• **Instructions for the task**
Filter the listing below for "Death" and report every line that has it.

• **The data**
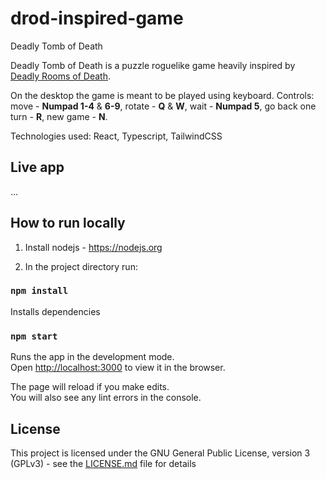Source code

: # drod-inspired-game
Deadly Tomb of Death

Deadly Tomb of Death is a puzzle roguelike game heavily inspired by [Deadly Rooms of Death](https://en.wikipedia.org/wiki/Deadly_Rooms_of_Death).

On the desktop the game is meant to be played using keyboard. Controls: move - **Numpad 1-4** & **6-9**, rotate - **Q** & **W**, wait - **Numpad 5**, go back one turn - **R**, new game - **N**.

Technologies used: React, Typescript, TailwindCSS

## Live app

...

## How to run locally

1. Install nodejs - https://nodejs.org

2. In the project directory run:

### `npm install` 
Installs dependencies
### `npm start`
Runs the app in the development mode.<br />
Open [http://localhost:3000](http://localhost:3000) to view it in the browser.

The page will reload if you make edits.<br />
You will also see any lint errors in the console.

## License

This project is licensed under the GNU General Public License, version 3 (GPLv3) - see the [LICENSE.md](LICENSE.md) file for details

• **Response box**
Deadly Tomb of Death
Deadly Tomb of Death is a puzzle roguelike game heavily inspired by [Deadly Rooms of Death](https://en.wikipedia.org/wiki/Deadly_Rooms_of_Death).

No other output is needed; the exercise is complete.